Much worse, if you ask me, is the vicious, unwarranted attack on a whole category of cuisine. Roadkill.
This is especially timely, since many of us are headed north for Victoria Day.
Cottage country is a cornucopia of the crushed. All manner of ready-made meals have emerged disoriented from their winter lairs and crossed to the other side, so to speak.
The thought of tucking into barbecued woodchuck makes you upchuck? Why? What’s the difference if, say, your venison was brought down by a bolt-action Remington or a Buick Regal? True, roadkill is not the smartest bunny in the forest. Otherwise, it would have waited for the light to change.
But it’s as organic as food can get. It’s usually lean, bursting with vitamins and minerals, and less likely to contain additives, though beware ear tags left by biologists. You might break a tooth. (Ed. note: Warning. Strobel has absolutely no training in veterinary science or food inspection.The Sun bears no responsibility.)

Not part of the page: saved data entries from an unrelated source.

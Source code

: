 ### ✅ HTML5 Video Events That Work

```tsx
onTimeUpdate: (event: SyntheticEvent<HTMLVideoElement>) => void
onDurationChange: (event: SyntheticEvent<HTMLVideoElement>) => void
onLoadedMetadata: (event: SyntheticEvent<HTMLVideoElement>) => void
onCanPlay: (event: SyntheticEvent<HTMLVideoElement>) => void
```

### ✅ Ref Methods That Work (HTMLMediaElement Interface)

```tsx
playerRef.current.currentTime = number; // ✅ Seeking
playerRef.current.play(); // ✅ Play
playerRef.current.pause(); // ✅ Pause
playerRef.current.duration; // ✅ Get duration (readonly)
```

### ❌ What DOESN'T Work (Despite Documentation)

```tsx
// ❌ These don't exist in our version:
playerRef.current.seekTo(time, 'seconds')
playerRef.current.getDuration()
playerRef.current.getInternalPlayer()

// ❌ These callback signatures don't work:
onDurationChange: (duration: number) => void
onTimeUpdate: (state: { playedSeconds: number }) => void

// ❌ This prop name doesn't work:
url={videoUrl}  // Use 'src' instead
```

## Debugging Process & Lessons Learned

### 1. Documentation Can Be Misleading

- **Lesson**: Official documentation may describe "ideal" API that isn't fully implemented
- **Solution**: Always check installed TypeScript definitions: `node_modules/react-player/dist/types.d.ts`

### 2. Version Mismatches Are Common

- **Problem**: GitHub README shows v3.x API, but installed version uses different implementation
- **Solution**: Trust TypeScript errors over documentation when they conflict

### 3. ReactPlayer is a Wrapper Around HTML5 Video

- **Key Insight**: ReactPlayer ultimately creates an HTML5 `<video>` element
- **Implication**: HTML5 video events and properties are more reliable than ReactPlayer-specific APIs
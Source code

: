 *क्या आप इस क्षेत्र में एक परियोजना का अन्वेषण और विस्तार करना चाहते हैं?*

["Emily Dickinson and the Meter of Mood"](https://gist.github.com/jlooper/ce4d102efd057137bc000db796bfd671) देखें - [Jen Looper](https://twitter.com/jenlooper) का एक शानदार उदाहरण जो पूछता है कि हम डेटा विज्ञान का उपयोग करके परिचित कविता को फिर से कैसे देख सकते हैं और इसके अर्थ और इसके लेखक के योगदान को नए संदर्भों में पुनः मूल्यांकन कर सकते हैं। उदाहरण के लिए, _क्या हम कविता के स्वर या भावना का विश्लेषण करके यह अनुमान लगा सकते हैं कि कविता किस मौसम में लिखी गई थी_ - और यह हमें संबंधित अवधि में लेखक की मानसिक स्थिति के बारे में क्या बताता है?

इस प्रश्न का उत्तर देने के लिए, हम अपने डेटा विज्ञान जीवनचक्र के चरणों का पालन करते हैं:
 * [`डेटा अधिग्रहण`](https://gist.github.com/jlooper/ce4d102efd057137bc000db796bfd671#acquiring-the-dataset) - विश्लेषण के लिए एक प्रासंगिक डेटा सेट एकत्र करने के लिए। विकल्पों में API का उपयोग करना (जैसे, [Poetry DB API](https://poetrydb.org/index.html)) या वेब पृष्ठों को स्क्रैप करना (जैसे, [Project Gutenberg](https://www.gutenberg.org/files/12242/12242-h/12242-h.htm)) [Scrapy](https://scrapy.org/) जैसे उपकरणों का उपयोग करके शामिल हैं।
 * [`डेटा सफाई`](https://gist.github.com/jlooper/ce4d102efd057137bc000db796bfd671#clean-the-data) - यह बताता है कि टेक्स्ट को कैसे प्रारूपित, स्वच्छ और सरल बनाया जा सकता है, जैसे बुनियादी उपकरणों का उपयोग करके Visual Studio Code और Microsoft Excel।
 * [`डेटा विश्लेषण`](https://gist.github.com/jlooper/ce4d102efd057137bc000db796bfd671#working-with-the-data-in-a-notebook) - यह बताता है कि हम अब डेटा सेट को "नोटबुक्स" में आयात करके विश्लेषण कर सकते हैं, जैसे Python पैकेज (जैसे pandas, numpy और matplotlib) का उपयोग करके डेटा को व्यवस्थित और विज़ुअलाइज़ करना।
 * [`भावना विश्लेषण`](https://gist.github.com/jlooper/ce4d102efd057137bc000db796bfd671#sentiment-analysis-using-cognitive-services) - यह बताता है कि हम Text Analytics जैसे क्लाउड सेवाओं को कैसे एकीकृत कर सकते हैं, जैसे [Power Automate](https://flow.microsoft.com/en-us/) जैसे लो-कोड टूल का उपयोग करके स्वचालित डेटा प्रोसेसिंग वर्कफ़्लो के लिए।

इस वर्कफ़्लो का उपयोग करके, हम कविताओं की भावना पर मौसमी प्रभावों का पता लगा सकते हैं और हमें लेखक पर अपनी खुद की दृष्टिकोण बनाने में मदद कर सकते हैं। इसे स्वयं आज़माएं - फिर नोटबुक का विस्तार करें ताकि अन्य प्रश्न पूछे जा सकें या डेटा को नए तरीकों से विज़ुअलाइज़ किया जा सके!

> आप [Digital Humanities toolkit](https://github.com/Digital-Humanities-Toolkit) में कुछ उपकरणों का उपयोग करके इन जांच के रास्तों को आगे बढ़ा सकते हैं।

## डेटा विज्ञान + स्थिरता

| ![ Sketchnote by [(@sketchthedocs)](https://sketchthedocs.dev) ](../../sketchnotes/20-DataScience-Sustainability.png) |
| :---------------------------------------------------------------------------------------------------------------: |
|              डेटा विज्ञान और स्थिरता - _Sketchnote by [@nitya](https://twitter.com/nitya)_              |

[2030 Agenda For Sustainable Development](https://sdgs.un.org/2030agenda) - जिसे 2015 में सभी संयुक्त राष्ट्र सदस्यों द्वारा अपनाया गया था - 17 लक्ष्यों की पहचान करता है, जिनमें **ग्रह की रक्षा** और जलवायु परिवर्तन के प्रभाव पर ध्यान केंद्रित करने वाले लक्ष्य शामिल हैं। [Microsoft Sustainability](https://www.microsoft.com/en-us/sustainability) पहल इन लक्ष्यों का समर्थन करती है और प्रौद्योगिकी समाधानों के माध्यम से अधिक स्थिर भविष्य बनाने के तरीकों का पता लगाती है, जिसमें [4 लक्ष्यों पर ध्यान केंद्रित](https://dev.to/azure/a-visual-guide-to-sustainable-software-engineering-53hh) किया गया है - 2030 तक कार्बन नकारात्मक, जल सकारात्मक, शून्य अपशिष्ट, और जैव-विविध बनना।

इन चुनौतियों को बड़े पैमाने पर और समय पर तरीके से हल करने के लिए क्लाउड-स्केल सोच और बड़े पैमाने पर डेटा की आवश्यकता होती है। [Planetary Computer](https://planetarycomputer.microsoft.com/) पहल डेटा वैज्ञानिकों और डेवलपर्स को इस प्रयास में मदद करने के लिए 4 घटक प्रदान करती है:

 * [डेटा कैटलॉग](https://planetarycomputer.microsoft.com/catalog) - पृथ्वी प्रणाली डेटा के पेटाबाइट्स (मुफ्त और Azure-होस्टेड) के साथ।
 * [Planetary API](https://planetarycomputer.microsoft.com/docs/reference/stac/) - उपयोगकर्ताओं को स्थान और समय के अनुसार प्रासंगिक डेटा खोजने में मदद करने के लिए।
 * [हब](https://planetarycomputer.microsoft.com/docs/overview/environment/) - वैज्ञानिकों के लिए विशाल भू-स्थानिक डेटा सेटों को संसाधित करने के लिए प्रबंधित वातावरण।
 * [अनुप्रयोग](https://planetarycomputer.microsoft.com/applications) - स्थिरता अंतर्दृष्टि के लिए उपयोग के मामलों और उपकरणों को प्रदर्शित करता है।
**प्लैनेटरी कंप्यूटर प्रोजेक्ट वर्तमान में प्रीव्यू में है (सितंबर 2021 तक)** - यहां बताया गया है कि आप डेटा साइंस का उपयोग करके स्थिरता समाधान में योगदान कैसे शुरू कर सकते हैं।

Okay, Kimosabe, a couple of cautions: Don’t eat anything you didn’t hit yourself or at least see hit. And look in its eyes. If they’re open and seem angry, run away and order pizza. But there’s no beating roadkill for price, assuming your fender is not too badly dented. It cuts out the international food cartels. The NDP should be glad.
What an unforgettable dining experience.
Ask Michelle Higgins, 47, of Newfoundland, who bagged a moose with her Chrysler Sebring last week but has no memory of it. She drove to work with her windshield and her face busted up like a G20 protester. The late moose left Michelle bloodied, covered in moose hairs, with a hoofprint on her head.
I hope she at least gets some barbecued Bullwinkle out of it. With a nice merlot. Buckets of it, to deaden the pain. To the NDP and others who scoff at roadkill: You’re flat-out wrong. I reach legendary roadside diner Buck Peterson near Seattle, Wash. Buck is the Jamie Kennedy of roadkill — from the classic Original Road Kill Cookbook (1985) to the recent Quick-Fix Cooking With Roadkill. (See buckpeterson.com)
“The issue is large and getting larger as our road networks expand.” he tells me. “We’re pushing more into their habitat than ever before. “Many states down here are trying to deal with roadkill.” For instance, Alaska has a charity moose call list. They phone when car and moose collide.
“Want it?” they ask. So, pull up a chair and tuck in, Michelle. Nothing beats moose meat. It’s so lean, you have to be careful not to over-grill. Raccoon is delicious, too, Buck says. Cut it up, soak it in milk overnight and panfry. Serve with a shiraz. You could eat like a king in Toronto, Buck.
What’s raccoon taste like?
Well, let’s kill two birds with one stone. Canada geese are common roadkill — or should be. Any ideas, Buck? “Some people like it smoked. They make jerky out of it, or as a base for gravy. “But the best roadkill bird I ever had was a feral peacock that had been released from a zoo.” Peacock, eh? Now there’s roadkill that seems right up the NDP’s street.